Para sutradara agaknya tak memahami naskah benar-benar. Paling
banter yang bisa dilihat -- dengan agak susah juga -- penyuguhan
jalan cerita lewat percakapan para pemain. Tak ada perkembangan
akting, tak ada penggarapan tata adegan (grouping). Dan tata
panggung sekedar hiasan yang cenderung dilupakan: tak ada
respons seorang pemain pun terhadap "benda-benda" di panggung,
sementara "benda-benda" itu juga tak memberi kesan apa-apa.

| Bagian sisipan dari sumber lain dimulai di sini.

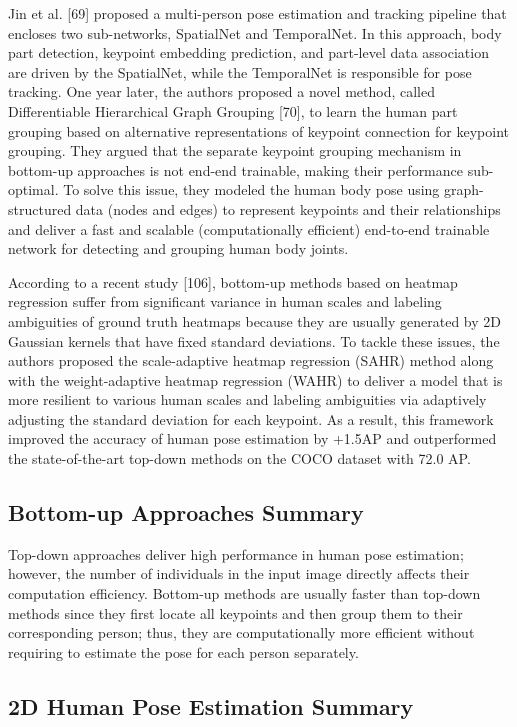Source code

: Jin et al. [69] proposed a multi-person pose estimation and tracking pipeline that encloses two sub-networks, SpatialNet and TemporalNet. In this approach, body part detection, keypoint embedding prediction, and part-level data association are driven by the SpatialNet, while the TemporalNet is responsible for pose tracking. One year later, the authors proposed a novel method, called Differentiable Hierarchical Graph Grouping  [70], to learn the human part grouping based on alternative representations of keypoint connection for keypoint grouping. They argued that the separate keypoint grouping mechanism in bottom-up approaches is not end-end trainable, making their performance sub-optimal. To solve this issue, they modeled the human body pose using graph-structured data (nodes and edges) to represent keypoints and their relationships and deliver a fast and scalable (computationally efficient) end-to-end trainable network for detecting and grouping human body joints. 

According to a recent study [106], bottom-up methods based on heatmap regression suffer from significant variance in human scales and labeling ambiguities of ground truth heatmaps because they are usually generated by 2D Gaussian kernels that have fixed standard deviations. To tackle these issues, the authors proposed the scale-adaptive heatmap regression (SAHR) method along with the weight-adaptive heatmap regression (WAHR) to deliver a model that is more resilient to various human scales and labeling ambiguities via adaptively adjusting the standard deviation for each keypoint. As a result, this framework improved the accuracy of human pose estimation by +1.5AP and outperformed the state-of-the-art top-down methods on the COCO dataset with 72.0 AP.


\subsection*{Bottom-up Approaches Summary}

Top-down approaches deliver high performance in human pose estimation; however, the number of individuals in the input image directly affects their computation efficiency. Bottom-up methods are usually faster than top-down methods since they first locate all keypoints and then group them to their corresponding person; thus, they are computationally more efficient without requiring to estimate the pose for each person separately. 

 
\subsection{2D Human Pose Estimation Summary}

Selama ini di Jawa Timur memang belum ada kelompok teater modern
yang bisa dijadikan model. Kelompok-kelompok teater yang ikut
dalam festival ini rasanya membutuhkan itu: model untuk dicontoh
dan dikembangkan. Soalnya, andai mereka berkemauan belajar
dari buku, lalu buku mana. Hanya saja, horison keteateran mereka
rasanya memang sempit. Padahal, kalau mau menengok teater
rakyat, dari kelompok ludruk di Jawa Timur yang masih hidup
tentulah tidak sulit dicari yang baik.
Sebenarnya saja belajar dari semangat dan cara berpentas ludruk
merupakan jalan praktis dan nyata -- jika memang kelompok teater
modern yang baik tidak muncul juga -- di samping kelihatannya
paling mungkin dikerjakan kelompok teater di Jawa Timur. Teori
saja, dan itu pun compang-camping (untuk seluruh tanah air),
tidak akan menjamin seseorang atau satu grup memahami benar
hidup keteateran. Lengkap dngan segala kepahitannya.